The Interior Department’s Bureau of Land Management and the U.S. Forest Service have signed a cooperative agreement with five tribes that have inhabited the region surrounding Bears Ears National Monument for centuries: the Hopi Tribe, the Navajo Nation, the Ute Mountain Ute Tribe, the Ute Indian Tribe of the Uintah and Ouray Reservation, and the Pueblo of Zuni.
“Today, instead of being removed from a landscape to make way for a public park, we are being invited back to our ancestral homelands to help repair them and plan for a resilient future,” Carleton Bowekaty, co-chair of the Bears Ears Commission and lieutenant governor of the Pueblo of Zuni, said in a statement.
The cooperative agreement between federal agencies and five tribal nations to co-manage Bears Ears National Monument is a welcome change and a positive first step in granting tribal nations real management authority over public lands that are part of their cultural heritage.
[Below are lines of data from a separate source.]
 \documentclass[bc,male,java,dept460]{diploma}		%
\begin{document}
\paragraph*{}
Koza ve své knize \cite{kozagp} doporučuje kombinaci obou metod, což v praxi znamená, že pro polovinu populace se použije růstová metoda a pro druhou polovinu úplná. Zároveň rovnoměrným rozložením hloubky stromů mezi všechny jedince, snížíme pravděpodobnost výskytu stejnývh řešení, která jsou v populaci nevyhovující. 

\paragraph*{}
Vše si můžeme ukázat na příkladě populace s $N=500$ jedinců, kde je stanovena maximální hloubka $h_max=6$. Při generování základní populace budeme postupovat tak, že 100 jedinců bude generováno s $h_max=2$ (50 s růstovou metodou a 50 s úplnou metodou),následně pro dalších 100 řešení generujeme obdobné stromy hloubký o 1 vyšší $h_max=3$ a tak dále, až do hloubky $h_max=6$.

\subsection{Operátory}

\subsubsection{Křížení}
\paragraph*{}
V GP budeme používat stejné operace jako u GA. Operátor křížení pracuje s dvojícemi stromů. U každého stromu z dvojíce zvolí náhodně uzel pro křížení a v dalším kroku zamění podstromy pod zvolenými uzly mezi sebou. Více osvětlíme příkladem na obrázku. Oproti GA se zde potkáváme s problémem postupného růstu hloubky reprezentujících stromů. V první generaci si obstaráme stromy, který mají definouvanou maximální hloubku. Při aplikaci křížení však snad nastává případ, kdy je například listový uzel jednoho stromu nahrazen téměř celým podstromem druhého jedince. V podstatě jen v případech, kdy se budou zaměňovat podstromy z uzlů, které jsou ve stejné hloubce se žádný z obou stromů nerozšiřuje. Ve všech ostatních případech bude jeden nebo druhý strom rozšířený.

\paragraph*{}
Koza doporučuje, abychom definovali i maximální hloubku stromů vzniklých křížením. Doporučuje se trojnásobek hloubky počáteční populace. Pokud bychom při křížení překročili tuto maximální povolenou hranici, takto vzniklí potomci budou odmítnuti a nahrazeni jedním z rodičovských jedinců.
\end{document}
The Biden administration’s historic tribal partnership represents a sea change from the status quo, where tribes often hold symbolic advisory roles over public lands but lack the ability to make real decisions concerning the future of historic sites.
We hope the Bear Ears National Monument partnership serves as a catalyst for greater tribal management of public lands, a promising model that can protect important landscapes while avoiding the acrimony and pitfalls that often accompany national monument designations.
Of course, how federal agencies implement this cooperative agreement in practice will be critical to achieving its promise. But the agreement between the tribes and the federal government is certainly an important step in the right direction.